» Given data:
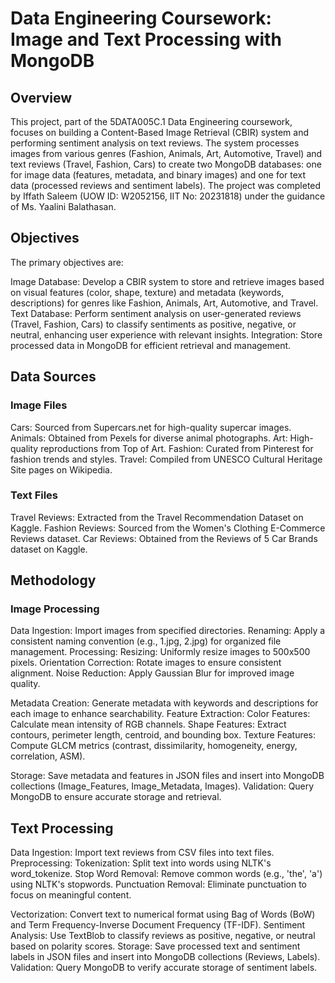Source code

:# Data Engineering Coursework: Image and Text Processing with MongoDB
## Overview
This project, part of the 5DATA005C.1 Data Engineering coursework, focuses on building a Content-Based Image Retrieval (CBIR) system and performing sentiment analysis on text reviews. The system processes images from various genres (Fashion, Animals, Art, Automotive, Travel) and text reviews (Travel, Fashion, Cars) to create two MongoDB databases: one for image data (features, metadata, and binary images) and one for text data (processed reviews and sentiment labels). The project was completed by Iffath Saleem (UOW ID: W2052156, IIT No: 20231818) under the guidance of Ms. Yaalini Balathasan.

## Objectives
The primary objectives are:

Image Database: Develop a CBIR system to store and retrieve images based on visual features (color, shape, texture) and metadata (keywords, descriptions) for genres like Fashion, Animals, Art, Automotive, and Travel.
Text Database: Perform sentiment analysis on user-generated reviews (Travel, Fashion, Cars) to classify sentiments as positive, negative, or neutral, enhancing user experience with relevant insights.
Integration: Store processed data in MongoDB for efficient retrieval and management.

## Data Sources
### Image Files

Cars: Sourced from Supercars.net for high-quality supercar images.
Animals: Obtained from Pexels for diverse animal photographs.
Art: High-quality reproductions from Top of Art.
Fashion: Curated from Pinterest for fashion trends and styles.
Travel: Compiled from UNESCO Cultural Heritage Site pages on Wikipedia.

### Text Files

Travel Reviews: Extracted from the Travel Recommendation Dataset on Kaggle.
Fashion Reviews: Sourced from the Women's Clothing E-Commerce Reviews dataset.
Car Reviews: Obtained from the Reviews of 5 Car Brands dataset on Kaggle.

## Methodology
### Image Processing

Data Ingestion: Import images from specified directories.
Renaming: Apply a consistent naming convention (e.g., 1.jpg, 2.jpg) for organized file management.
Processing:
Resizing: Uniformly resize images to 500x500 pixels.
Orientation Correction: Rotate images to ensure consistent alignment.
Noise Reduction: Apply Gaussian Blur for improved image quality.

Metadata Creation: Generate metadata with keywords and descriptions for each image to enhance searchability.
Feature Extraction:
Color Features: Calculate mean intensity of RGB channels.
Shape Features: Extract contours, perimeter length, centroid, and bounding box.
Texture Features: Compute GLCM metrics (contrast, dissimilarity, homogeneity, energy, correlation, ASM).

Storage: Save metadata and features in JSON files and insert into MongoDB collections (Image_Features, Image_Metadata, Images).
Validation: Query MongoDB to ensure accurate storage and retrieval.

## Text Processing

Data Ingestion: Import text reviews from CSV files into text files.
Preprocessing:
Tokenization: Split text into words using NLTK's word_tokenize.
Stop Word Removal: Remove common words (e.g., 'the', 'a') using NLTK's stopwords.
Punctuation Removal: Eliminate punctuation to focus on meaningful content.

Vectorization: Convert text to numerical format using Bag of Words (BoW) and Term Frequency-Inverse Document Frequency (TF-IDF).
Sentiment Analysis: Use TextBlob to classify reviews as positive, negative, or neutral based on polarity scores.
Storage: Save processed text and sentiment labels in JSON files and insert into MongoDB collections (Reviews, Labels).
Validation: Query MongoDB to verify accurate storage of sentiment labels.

==

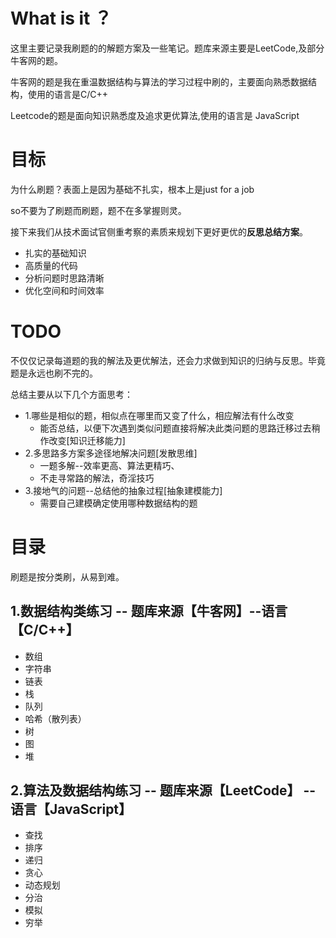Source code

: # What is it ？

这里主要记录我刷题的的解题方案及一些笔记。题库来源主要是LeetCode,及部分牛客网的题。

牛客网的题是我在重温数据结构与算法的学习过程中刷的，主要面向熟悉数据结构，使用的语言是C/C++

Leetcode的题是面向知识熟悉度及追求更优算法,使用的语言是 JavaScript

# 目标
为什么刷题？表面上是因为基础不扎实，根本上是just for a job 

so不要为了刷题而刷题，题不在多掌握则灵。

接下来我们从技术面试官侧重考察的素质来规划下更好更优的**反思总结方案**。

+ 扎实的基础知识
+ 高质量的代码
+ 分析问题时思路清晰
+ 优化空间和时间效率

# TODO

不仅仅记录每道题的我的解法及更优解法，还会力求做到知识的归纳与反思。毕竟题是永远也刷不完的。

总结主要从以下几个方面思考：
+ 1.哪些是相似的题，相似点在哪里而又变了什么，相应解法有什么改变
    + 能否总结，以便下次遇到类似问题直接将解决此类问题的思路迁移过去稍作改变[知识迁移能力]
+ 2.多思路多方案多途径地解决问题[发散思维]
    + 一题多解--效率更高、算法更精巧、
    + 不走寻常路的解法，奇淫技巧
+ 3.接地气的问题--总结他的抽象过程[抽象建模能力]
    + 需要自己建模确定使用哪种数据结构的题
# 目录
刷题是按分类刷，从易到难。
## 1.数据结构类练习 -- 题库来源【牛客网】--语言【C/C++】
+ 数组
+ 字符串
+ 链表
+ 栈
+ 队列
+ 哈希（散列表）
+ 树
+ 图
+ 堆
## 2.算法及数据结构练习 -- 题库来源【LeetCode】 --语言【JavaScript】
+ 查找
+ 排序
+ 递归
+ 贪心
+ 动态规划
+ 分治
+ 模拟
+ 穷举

» What the task requires:
Copy out every line of the listing that contains the string "MongoDB".

» Answer to this problem:
:# Data Engineering Coursework: Image and Text Processing with MongoDB
This project, part of the 5DATA005C.1 Data Engineering coursework, focuses on building a Content-Based Image Retrieval (CBIR) system and performing sentiment analysis on text reviews. The system processes images from various genres (Fashion, Animals, Art, Automotive, Travel) and text reviews (Travel, Fashion, Cars) to create two MongoDB databases: one for image data (features, metadata, and binary images) and one for text data (processed reviews and sentiment labels). The project was completed by Iffath Saleem (UOW ID: W2052156, IIT No: 20231818) under the guidance of Ms. Yaalini Balathasan.
Integration: Store processed data in MongoDB for efficient retrieval and management.
Storage: Save metadata and features in JSON files and insert into MongoDB collections (Image_Features, Image_Metadata, Images).
Validation: Query MongoDB to ensure accurate storage and retrieval.
Storage: Save processed text and sentiment labels in JSON files and insert into MongoDB collections (Reviews, Labels).
Validation: Query MongoDB to verify accurate storage of sentiment labels.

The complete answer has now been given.